**What is required:** Return the full listing character for character, without its pictures.
----
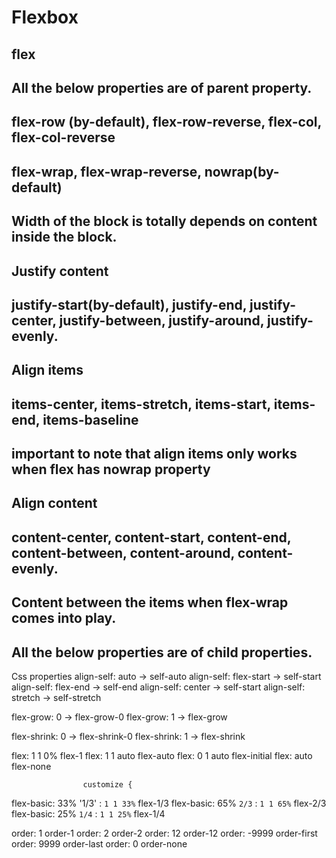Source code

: # Flexbox

## flex

## All the below properties are of parent property.

## flex-row (by-default), flex-row-reverse, flex-col, flex-col-reverse

## flex-wrap, flex-wrap-reverse, nowrap(by-default)
## Width of the block is totally depends on content inside the block.

## Justify content
## justify-start(by-default), justify-end, justify-center, justify-between, justify-around, justify-evenly.

## Align items
## items-center, items-stretch, items-start, items-end, items-baseline
## important to note that align items only works when flex has nowrap property


## Align content
## content-center, content-start, content-end, content-between, content-around, content-evenly.
## Content between the items when flex-wrap comes into play.





## All the below properties are of child properties.

Css properties
align-self: auto ->  self-auto
align-self: flex-start  -> self-start
align-self: flex-end -> self-end
align-self: center  -> self-start
align-self: stretch  ->  self-stretch


flex-grow: 0  ->  flex-grow-0
flex-grow: 1  ->   flex-grow


flex-shrink: 0  ->  flex-shrink-0
flex-shrink: 1  ->   flex-shrink


flex: 1 1 0%    flex-1
flex: 1 1 auto   flex-auto
flex: 0 1 auto    flex-initial
flex: auto    flex-none

                    customize {
flex-basic: 33%     '1/3' : `1 1 33%`   flex-1/3
flex-basic: 65%     `2/3` : `1 1 65%`   flex-2/3
flex-basic: 25%      `1/4` : `1 1 25%`   flex-1/4


order: 1    order-1
order: 2    order-2
order: 12   order-12
order: -9999  order-first
order: 9999   order-last
order: 0     order-none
----
**Written solution:**
Source code

: # Flexbox

## flex

## All the below properties are of parent property.

## flex-row (by-default), flex-row-reverse, flex-col, flex-col-reverse

## flex-wrap, flex-wrap-reverse, nowrap(by-default)
## Width of the block is totally depends on content inside the block.

## Justify content
## justify-start(by-default), justify-end, justify-center, justify-between, justify-around, justify-evenly.

## Align items
## items-center, items-stretch, items-start, items-end, items-baseline
## important to note that align items only works when flex has nowrap property


## Align content
## content-center, content-start, content-end, content-between, content-around, content-evenly.
## Content between the items when flex-wrap comes into play.





## All the below properties are of child properties.

Css properties
align-self: auto ->  self-auto
align-self: flex-start  -> self-start
align-self: flex-end -> self-end
align-self: center  -> self-start
align-self: stretch  ->  self-stretch


flex-grow: 0  ->  flex-grow-0
flex-grow: 1  ->   flex-grow


flex-shrink: 0  ->  flex-shrink-0
flex-shrink: 1  ->   flex-shrink


flex: 1 1 0%    flex-1
flex: 1 1 auto   flex-auto
flex: 0 1 auto    flex-initial
flex: auto    flex-none

                    customize {
flex-basic: 33%     '1/3' : `1 1 33%`   flex-1/3
flex-basic: 65%     `2/3` : `1 1 65%`   flex-2/3
flex-basic: 25%      `1/4` : `1 1 25%`   flex-1/4


order: 1    order-1
order: 2    order-2
order: 12   order-12
order: -9999  order-first
order: 9999   order-last
order: 0     order-none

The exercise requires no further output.